Dont Like: HP ... specially a laptop which looks like this HP Pavilion G6-2005AX

*4) What are the primary tasks will you be performing with this notebook?*
Home Use: used by family members For surfing, watching videos/online, Music(primary - iTunes), casual gaming(I already have a good enough system to play mainstream games) 
*
5) What screen resolution(s) & type (glossy/matte) would you prefer?*
I think 1366 x 768 is the standard for 15" screen. Matte preferred but can settle for Glossy if hardware is good. 

*6) Anything else you would like to say? (eg: local purchase, ASS,matte/glossy finish)*
Will check prices online as well as in SP Road Bangalore, ill go for which ever is cheap. 
I will also check Other retailers like Chrome, eZone etc. 

the laptop use
95% of the time its home use only. 

Dad - iTunes(including CD Ripping), Youtube, Movies, Surfing, Excel - I haven't seen him do anything else other than these.
Brother - Internet Banking, Surfing, Games - Flash mostly. (may be some popcap kinda games)
Sis-In-Law - Surfing, Movies 
Me- Troubleshooting in case anything goes wrong 

I prefer Intel due to the bad performance issue I faced with my current laptop(AMD), but I am completely open for AMD solution too. 
I feel 3rd gen Core i3 would be sufficient, but if Core i5 Comes into the budget then ill be happy 
4GB RAM , 500GB/s] 1TB HDD, DVD Drive
Win 7 Home Premium need and also to be included in the budget.. can add 2-3K if total cost exceeds 40K..

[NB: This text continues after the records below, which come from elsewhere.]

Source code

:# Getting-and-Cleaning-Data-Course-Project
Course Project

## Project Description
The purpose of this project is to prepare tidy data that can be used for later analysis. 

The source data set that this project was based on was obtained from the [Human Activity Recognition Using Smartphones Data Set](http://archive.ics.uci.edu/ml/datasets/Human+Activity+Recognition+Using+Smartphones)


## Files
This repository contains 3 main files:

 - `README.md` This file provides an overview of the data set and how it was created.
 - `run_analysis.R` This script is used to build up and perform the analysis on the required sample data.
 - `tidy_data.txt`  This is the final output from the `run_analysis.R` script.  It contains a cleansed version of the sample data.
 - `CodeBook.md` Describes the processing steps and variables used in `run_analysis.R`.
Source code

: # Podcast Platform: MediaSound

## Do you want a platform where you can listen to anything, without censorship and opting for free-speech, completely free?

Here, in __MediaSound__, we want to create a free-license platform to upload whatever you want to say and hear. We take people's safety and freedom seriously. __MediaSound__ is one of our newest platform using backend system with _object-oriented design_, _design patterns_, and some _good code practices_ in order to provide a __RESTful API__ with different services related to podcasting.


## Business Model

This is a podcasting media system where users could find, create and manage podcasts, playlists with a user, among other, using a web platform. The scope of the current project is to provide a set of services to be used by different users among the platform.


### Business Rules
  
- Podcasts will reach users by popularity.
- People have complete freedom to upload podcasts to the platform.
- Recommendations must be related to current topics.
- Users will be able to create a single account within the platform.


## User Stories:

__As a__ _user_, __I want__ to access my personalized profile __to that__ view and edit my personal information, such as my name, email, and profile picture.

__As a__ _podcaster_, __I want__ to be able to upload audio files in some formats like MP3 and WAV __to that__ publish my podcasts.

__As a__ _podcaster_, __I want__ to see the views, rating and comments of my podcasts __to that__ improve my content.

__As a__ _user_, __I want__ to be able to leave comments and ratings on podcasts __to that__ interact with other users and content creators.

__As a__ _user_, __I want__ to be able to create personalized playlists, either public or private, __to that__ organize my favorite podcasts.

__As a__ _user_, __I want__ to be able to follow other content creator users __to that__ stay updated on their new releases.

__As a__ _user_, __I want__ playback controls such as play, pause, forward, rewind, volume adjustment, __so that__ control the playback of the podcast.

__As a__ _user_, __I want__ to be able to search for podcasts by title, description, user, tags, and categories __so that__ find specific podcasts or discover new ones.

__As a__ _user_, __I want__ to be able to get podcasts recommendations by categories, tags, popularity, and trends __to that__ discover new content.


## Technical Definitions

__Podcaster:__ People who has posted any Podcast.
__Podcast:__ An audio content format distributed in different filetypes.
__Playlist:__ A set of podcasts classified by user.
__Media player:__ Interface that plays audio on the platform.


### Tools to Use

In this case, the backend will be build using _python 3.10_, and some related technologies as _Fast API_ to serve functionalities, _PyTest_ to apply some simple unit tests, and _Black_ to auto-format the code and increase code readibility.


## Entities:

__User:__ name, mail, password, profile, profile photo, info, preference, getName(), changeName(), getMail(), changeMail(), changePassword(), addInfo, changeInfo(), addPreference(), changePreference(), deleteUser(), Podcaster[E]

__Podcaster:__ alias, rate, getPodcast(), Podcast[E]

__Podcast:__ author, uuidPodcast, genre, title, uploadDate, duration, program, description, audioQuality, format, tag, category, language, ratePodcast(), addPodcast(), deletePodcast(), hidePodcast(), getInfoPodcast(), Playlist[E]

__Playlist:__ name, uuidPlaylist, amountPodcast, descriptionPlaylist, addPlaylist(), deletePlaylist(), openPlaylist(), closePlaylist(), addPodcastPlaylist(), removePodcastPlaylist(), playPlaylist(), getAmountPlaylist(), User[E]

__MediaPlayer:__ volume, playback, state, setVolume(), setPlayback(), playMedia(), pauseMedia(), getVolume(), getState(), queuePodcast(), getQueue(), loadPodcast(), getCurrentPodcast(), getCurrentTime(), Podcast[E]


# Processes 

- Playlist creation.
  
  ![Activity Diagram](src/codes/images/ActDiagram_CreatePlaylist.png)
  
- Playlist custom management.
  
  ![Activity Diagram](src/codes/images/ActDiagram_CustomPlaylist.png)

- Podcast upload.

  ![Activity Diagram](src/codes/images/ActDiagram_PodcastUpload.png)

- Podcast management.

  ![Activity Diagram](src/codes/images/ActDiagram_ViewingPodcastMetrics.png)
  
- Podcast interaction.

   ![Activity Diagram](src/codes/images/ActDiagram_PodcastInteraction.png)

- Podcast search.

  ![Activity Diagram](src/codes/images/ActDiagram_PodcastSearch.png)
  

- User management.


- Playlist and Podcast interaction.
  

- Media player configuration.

EDIT: Update. My laptops Audio has failed. so I spoke to my dad and he said lets go for a new one.

Initially I was planing to buy the laptop but my dad said he will pay  . so I can add additional 10-15K to the budget from my end.

*His requirement - Should be Fast and Loads of Space *


----------



## coderunknown (Aug 10, 2012)

RCuber said:


> Dont Like: HP ... specially a laptop which looks like this HP Pavilion G6-2005AX


lol 

Lenovo G580 or Samsung NP300E5X-A01IN.


----------



## dashing.sujay (Aug 10, 2012)

RCuber said:


> Dont Like: HP ... specially a laptop which looks like this HP Pavilion G6-2005AX





Sam said:


> lol



He is correct tbh 

btw Charan, Lenovo has a offer currently to extend the warranty to 3 yrs for free.


----------



## d6bmg (Aug 10, 2012)

Samsung NP300E5X-A01IN is the best option for you at your budget.


----------



## RCuber (Aug 11, 2012)

Sam said:


> lol
> 
> Lenovo G580 or Samsung NP300E5X-A01IN.



LOL I didn't realize that you had started that HP G6 2005AX thread.... no offense .. I didn't like the design at all   also my sis in law used to work for HP, ill get trashed if I say anything against HP at home 


Both laptops look quite good and specs are also good, Looks wise I liked Lenovo. 
I also found this Samsung NP300E5X-S01IN NP300E5X-S01IN Laptop: Flipkart.com: Compare, Review Samsung Notebook , 750GB HDD and GT 610M . 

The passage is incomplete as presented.